What the Autumn Statement means for families
Charities warn that the news will come as blow to many British families.%VIRTUAL-SkimlinksPromo%
Beyond the headline grabbing moves to bolster business and investment, the Autumn Statement has done little to help families and charities are concerned that the Chancellor's latest moves will in fact push many families further towards poverty.
Today the chancellor announced that welfare payments will rise more slowly than forecast, saving £3.7bn by 2015/16 for the public coffers.
Child benefit is frozen until April 2014, and it will rise at just 1% a year after that. The Universal Credit, which starts next October will also be uprated at just 1%. This compares to the forecast inflation rare of 2.2%.
Helen Dent, chief executive of Family Action said: "The Chancellor hasn't done enough to stem the lines of families at food banks, he hasn't done enough to protect vital services that families need, he hasn't done enough to make work pay and ensure children with parents in and out of work are not pushed further into poverty. He hasn't done enough to help families build a stable home."
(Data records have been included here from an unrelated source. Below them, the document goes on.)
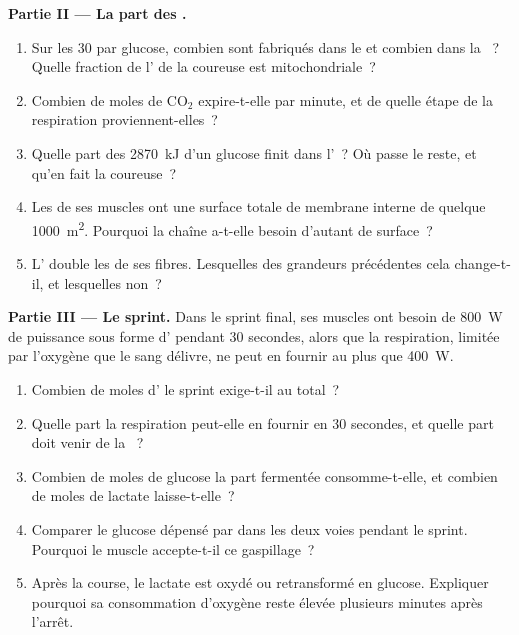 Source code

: \begin{problem}
\medskip
\noindent\textbf{Partie II --- La part des .}
\begin{enumerate}[resume]
  \item Sur les 30  par glucose, combien sont fabriqués dans le
         et combien dans la ~? Quelle fraction
        de l' de la coureuse est mitochondriale~?
  \item Combien de moles de $\mathrm{CO_2}$ expire-t-elle par minute,
        et de quelle étape de la respiration proviennent-elles~?
  \item Quelle part des \qty{2870}{kJ} d'un glucose finit dans l'~?
        Où passe le reste, et qu'en fait la coureuse~?
  \item Les  de ses muscles ont une surface totale de
        membrane interne de quelque \qty{1000}{m^2}. Pourquoi la
        chaîne a-t-elle besoin d'autant de surface~?
  \item L' double les  de ses fibres.
        Lesquelles des grandeurs précédentes cela change-t-il, et
        lesquelles non~?
\end{enumerate}

\medskip
\noindent\textbf{Partie III --- Le sprint.}
Dans le sprint final, ses muscles ont besoin de \qty{800}{W} de
puissance sous forme d' pendant 30 secondes, alors que la
respiration, limitée par l'oxygène que le sang délivre, ne peut en
fournir au plus que \qty{400}{W}.
\begin{enumerate}[resume]
  \item Combien de moles d' le sprint exige-t-il au total~?
  \item Quelle part la respiration peut-elle en fournir en 30
        secondes, et quelle part doit venir de la ~?
  \item Combien de moles de glucose la part fermentée
        consomme-t-elle, et combien de moles de lactate
        laisse-t-elle~?
  \item Comparer le glucose dépensé par  dans les deux voies
        pendant le sprint. Pourquoi le muscle accepte-t-il ce
        gaspillage~?
  \item Après la course, le lactate est oxydé ou retransformé en
        glucose. Expliquer pourquoi sa consommation d'oxygène reste
        élevée plusieurs minutes après l'arrêt.
\end{enumerate}


\end{problem}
As the chancellor's move covers all working-age benefits – not just out-of-work benefits – many working people are set to lose out.
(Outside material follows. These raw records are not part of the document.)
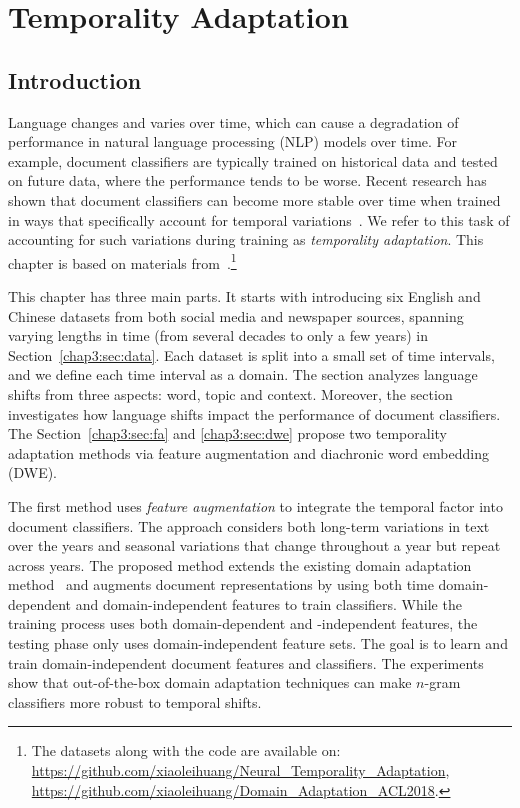 \chapter{Temporality Adaptation}
\label{chp:temporality}

\section{Introduction}
Language changes and varies over time,
which can cause a degradation of performance in
natural language processing (NLP) models over time.
For example, document classifiers are typically trained on historical data and tested on future data, where the performance tends to be worse.
Recent research has shown that document classifiers can become more stable over time when trained in ways that specifically account for temporal variations~\cite{he2018time}.
We refer to this task of accounting for such variations during training as {\em temporality adaptation}.
This chapter is based on materials from~\cite{huang2018examining, huang2019neural}.\footnote{The datasets along with the code are available on: \\\url{https://github.com/xiaoleihuang/Neural_Temporality_Adaptation}, \\\url{https://github.com/xiaoleihuang/Domain_Adaptation_ACL2018}.}

This chapter has three main parts.
It starts with introducing six English and Chinese datasets from both social media and newspaper sources, spanning varying lengths in time (from several decades to only a few years) in Section~\ref{chap3:sec:data}. 
Each dataset is split into a small set of time intervals, and we define each time interval as a domain. 
The section analyzes language shifts from three aspects: word, topic and context. 
Moreover, the section investigates how language shifts impact the performance of document classifiers.
The Section~\ref{chap3:sec:fa} and \ref{chap3:sec:dwe} propose two temporality adaptation methods via feature augmentation and diachronic word embedding (DWE).

The first method uses \textit{feature augmentation} to integrate the temporal factor into document classifiers.
The approach considers both long-term variations in text over the years and seasonal variations that change throughout a year but repeat across years.
The proposed method extends the existing domain adaptation method~\cite{daume2007frustratingly} and augments document representations by using both time domain-dependent and domain-independent features to train classifiers.
While the training process uses both domain-dependent and -independent features, the testing phase only uses domain-independent feature sets.
The goal is to learn and train domain-independent document features and classifiers.
The experiments show that out-of-the-box domain adaptation techniques can make $n$-gram classifiers more robust to temporal shifts.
Gillian Guy, chief executive at national charity Citizens Advice said: "The government can't keep hitting the same people over and over again. Let's not forget, below inflation benefit increases will not just hit people who are out of work. It will also hurt working families in low paid jobs who have already been hit by wage freezes and cuts in working hours.
"People on basic benefits and looking for work already have to survive on just £10 a day, less if they're under 25. Many thousands of people already battered by the impact of the recession are on a financial cliff edge."